Before we were to be ready for the world of teaching in Korea, and before we were to become the teachers that we left our home countries for we would have a week and two days worth of training. The training center was where the new crop of EPIK teachers would be calling their home for the next week. The situation was not unlike my first time attending college and the social ritual of meeting people for the first time and the relationships that would develop because of it.

I arrived with little knowledge of Korea and even less knowledge of how a Korean school system was supposed to run. It was a series of events that transpired over the first few hours of getting off the plane that set in the tone of just how fast, how random and how last minute Korea could be. I was later told that Korea was a country of last minute planning and events. A country the moved quickly and had no time to spare for those who would slow them down.

The college atmosphere was further amplified and strengthened in nearly everything that we did. We stayed in dormitories after classes were over. We attended classes and lectures dealing with different classroom and student management techniques. We ate lunch in a cafeteria with meals prepared for us by the kitchen staff. The atmosphere despite being thousands of miles away from anything that resembled  American or in the case of the other teachers (South African, British, Irish culture) was very familiar. I wasn't sure of this was intentional to make us feel at ease and gradually ease us into a Korean lifestyle or not but I do know that the familiar environment made us all closer, it allowed to find our people, the people that we knew would gravitate towards us and find familiar ground. I was lucky enough to quickly find a group of people that I could identify with, laugh with and enjoy their company. It would prove to not only be a beneficial way to pass time and form friendships, but also a a preliminary means of building the only network of people rely on. We didn't know it yet, but the hardest challenges were awaiting us. The first week being on our own would proves to be a test both will and emotion. In times of crisis and in times of need they would be our source of information and our source of comfort. Miles away from home, they would be our family, a band of brothers and sisters to weather us through the rough times ahead and share our joy in all of the victories and triumphs that we made.

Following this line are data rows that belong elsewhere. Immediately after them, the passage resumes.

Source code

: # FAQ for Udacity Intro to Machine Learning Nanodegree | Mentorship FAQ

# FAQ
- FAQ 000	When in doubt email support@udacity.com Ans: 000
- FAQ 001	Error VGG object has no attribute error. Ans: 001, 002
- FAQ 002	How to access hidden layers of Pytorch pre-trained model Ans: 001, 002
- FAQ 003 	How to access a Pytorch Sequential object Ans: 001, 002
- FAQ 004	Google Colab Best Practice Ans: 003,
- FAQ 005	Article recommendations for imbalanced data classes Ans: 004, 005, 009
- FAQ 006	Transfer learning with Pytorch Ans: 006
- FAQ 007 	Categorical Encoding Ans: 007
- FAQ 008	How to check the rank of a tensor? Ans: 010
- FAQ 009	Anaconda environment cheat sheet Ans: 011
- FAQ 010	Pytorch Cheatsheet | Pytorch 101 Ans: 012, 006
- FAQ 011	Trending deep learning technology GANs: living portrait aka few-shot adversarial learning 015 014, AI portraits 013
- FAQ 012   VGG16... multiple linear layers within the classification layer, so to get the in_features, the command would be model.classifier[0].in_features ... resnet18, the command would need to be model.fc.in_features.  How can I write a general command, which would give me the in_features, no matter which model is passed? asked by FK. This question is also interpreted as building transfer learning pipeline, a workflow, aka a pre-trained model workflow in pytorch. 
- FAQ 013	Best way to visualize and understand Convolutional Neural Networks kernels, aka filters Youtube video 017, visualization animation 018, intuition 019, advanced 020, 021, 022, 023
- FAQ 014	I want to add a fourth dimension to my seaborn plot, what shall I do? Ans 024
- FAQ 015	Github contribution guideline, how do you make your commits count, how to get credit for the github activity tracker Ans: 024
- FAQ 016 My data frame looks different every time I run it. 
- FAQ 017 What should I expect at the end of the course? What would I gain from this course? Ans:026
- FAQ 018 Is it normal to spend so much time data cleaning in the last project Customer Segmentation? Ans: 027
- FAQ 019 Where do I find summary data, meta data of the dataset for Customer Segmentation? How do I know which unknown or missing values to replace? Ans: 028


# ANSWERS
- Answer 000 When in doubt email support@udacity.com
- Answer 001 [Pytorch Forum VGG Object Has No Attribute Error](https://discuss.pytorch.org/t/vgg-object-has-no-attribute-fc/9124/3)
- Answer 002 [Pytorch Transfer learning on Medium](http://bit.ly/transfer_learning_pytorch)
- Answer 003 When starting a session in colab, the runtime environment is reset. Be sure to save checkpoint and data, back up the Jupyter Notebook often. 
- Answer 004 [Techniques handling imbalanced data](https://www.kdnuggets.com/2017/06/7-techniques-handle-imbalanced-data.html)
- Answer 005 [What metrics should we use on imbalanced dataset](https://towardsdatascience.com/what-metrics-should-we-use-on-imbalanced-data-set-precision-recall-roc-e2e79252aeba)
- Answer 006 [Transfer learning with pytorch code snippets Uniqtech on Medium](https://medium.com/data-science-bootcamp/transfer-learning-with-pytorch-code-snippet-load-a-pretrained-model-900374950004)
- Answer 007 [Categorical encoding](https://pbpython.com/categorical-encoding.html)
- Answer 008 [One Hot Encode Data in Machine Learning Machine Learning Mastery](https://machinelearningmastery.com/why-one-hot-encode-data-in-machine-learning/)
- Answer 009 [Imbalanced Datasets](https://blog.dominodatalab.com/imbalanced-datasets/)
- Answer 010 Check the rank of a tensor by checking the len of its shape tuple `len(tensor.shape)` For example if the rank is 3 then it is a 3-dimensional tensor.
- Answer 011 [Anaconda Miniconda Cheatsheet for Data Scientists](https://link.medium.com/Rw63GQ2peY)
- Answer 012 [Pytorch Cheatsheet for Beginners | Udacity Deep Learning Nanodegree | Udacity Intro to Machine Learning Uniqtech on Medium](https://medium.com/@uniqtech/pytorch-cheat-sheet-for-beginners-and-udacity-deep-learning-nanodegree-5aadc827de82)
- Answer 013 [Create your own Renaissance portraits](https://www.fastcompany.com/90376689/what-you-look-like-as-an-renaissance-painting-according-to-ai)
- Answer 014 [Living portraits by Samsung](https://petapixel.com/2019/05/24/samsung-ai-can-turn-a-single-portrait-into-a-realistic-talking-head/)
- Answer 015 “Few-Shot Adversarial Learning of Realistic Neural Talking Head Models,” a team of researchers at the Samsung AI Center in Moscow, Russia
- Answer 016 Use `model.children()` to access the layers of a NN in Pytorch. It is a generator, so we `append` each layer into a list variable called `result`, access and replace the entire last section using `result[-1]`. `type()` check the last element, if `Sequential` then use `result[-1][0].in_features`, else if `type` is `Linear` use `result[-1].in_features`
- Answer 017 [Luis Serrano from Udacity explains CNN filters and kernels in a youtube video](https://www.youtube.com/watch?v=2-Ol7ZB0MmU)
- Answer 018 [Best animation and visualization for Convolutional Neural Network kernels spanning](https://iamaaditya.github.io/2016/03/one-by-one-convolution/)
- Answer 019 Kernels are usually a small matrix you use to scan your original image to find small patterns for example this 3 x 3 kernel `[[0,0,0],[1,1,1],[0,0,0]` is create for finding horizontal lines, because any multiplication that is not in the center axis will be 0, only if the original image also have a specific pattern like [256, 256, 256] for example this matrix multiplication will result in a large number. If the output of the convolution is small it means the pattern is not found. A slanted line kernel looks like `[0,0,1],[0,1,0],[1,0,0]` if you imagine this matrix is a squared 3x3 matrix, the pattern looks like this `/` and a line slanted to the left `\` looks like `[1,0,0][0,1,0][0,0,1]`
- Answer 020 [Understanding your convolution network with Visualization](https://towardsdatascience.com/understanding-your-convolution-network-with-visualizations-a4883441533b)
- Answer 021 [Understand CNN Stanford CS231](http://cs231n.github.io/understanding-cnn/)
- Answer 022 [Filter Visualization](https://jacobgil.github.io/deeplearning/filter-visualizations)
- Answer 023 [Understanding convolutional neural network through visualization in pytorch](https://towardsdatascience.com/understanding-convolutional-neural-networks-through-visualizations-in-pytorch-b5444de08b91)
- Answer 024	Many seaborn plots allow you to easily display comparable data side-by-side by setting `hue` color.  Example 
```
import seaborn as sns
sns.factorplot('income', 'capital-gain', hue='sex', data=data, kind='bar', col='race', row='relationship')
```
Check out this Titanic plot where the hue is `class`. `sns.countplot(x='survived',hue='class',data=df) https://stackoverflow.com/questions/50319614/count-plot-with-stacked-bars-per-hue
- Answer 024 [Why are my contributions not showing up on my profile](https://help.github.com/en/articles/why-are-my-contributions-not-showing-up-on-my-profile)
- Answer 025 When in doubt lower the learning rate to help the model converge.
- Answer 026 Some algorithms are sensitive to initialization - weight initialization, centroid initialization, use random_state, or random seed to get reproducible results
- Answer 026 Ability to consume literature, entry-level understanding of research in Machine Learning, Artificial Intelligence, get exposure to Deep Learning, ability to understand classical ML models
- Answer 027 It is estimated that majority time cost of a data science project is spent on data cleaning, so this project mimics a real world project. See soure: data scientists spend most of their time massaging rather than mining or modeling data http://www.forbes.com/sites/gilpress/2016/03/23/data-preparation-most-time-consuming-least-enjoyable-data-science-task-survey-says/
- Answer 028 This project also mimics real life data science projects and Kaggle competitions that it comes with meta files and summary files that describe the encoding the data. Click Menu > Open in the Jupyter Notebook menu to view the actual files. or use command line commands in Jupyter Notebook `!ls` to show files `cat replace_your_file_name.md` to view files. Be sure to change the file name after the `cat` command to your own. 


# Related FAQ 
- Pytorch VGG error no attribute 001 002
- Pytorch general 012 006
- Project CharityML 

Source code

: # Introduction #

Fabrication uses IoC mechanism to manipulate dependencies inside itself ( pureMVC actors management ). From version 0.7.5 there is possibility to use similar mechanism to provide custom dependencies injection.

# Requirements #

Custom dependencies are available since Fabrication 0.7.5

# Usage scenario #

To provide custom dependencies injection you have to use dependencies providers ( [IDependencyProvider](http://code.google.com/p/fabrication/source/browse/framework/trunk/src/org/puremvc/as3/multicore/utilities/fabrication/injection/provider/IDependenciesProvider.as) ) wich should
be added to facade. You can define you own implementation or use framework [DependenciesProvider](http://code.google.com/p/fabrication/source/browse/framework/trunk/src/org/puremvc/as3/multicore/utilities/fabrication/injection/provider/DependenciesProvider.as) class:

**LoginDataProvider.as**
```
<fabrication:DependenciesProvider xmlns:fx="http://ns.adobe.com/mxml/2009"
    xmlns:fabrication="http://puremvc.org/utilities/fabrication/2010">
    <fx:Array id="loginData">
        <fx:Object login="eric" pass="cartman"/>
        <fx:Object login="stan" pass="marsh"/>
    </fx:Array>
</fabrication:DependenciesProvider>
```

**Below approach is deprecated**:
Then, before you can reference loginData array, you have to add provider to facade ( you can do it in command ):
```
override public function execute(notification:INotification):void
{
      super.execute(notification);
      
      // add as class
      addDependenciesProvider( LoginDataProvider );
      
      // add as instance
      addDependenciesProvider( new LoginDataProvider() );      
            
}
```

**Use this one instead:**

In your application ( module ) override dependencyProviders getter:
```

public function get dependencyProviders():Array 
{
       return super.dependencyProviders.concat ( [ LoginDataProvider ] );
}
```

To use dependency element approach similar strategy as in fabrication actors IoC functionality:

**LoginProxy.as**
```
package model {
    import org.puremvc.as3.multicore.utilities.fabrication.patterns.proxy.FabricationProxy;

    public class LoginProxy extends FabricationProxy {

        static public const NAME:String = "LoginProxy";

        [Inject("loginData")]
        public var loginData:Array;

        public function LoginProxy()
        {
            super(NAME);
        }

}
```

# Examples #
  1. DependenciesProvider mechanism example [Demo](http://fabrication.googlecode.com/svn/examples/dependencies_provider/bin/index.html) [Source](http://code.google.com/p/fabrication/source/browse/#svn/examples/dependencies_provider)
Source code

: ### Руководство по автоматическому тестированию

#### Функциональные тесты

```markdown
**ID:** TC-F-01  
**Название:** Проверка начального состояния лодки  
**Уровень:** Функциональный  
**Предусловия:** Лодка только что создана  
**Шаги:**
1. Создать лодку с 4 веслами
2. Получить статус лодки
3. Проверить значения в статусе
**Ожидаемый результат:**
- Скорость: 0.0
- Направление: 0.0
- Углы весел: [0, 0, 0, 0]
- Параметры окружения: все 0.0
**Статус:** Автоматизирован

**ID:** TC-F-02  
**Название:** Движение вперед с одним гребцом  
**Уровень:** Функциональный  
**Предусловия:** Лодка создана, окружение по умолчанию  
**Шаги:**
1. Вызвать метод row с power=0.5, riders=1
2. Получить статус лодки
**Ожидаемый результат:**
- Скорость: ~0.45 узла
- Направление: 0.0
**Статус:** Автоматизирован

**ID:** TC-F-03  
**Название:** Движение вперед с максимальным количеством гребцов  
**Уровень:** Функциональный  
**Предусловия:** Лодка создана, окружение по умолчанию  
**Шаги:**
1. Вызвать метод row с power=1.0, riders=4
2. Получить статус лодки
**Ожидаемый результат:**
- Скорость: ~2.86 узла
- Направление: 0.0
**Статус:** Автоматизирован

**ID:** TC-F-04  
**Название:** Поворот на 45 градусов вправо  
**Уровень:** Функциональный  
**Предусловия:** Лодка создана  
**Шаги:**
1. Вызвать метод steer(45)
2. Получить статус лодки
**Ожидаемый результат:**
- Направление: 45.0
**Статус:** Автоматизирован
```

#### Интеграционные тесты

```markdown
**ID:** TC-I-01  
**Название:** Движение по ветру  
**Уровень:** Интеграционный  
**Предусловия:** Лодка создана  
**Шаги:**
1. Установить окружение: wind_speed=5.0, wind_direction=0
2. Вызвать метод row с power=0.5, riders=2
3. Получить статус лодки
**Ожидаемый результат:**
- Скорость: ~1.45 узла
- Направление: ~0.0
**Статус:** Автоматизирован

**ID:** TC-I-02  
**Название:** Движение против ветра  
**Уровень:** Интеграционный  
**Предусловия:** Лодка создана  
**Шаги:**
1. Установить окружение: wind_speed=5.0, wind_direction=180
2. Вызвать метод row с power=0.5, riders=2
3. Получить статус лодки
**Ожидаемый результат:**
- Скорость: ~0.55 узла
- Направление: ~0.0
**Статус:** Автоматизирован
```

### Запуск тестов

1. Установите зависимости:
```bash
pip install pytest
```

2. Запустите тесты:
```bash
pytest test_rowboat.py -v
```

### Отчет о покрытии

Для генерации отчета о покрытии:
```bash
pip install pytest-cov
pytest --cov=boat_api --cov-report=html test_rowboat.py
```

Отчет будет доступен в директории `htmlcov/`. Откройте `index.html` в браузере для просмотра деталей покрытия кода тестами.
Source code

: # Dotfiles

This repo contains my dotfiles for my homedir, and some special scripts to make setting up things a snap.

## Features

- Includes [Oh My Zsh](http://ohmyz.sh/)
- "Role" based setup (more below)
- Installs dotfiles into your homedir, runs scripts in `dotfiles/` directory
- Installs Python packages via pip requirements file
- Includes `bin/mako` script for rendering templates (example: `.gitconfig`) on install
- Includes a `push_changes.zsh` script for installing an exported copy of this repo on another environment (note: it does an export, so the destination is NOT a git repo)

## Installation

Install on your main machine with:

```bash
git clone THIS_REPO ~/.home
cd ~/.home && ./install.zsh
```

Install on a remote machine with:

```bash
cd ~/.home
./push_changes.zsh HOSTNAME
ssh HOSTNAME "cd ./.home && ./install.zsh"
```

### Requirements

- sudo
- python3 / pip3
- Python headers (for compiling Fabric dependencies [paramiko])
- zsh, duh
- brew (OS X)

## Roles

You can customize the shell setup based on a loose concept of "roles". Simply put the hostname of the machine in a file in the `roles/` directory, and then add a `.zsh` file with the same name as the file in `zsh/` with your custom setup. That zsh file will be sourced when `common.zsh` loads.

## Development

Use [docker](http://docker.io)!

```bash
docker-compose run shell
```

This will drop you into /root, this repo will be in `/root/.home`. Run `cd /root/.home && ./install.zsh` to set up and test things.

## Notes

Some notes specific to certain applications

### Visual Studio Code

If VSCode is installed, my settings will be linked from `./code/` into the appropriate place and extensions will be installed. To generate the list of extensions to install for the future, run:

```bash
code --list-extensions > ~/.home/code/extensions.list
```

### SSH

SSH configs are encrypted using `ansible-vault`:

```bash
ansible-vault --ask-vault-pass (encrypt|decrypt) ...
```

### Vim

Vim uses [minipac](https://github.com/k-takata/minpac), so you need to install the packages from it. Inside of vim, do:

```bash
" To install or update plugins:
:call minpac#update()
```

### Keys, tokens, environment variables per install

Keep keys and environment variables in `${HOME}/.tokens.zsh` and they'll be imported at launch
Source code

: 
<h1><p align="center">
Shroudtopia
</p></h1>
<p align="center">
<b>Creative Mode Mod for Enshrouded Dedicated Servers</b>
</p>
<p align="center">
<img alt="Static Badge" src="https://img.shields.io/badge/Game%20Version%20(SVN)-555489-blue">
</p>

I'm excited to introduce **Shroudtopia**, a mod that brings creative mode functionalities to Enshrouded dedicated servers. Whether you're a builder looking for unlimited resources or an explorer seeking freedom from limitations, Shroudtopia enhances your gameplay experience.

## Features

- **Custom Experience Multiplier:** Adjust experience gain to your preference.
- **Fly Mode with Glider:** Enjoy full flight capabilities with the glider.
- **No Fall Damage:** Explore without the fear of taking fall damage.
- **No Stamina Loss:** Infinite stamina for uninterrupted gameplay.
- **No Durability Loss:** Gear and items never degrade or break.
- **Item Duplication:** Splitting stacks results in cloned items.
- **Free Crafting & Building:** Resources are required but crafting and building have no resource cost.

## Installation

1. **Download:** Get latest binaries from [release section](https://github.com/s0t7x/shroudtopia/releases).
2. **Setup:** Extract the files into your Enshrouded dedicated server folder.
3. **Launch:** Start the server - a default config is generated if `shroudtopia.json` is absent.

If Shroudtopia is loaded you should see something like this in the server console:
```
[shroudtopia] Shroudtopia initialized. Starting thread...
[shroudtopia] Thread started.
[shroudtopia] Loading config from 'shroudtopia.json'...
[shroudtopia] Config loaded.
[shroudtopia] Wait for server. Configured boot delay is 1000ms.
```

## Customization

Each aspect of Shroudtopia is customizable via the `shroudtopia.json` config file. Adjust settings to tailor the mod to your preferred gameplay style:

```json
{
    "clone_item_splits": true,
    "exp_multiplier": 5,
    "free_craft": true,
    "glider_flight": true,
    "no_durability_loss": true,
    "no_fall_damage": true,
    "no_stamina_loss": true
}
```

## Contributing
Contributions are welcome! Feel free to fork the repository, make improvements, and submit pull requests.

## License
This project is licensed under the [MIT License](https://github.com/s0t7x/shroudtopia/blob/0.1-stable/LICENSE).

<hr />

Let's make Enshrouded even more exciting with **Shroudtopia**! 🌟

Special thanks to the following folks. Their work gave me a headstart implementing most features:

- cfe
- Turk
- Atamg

We did not know at the time because like college, we were in a bubble, a safe microcosm to keep us feeling safe and warm miles away from home. Towards the end of the orientation I knew that this bubble could not last, that our friends would soon separate and go our own separate ways. I knew it. We all knew it. We did not care.

Instead we wisely chose to take the time we had left to enjoy company. We norebanged until out throats turned raw. We played card games until the early hours of the morning. We cracked jokes in class. We ate together during meals. We were a group that was about to leave, but the friendships and relationships that we built would last after the last lesson.

It is too early to tell if the friendships will last, if the scattering of our class (Class 4) will provide strain or not. I do know that the times we spent were real and genuine.

And in this day and age, genuine friendship and kindness is priceless and irreplaceable.



We came from all over the world. We found each other in Daejeon.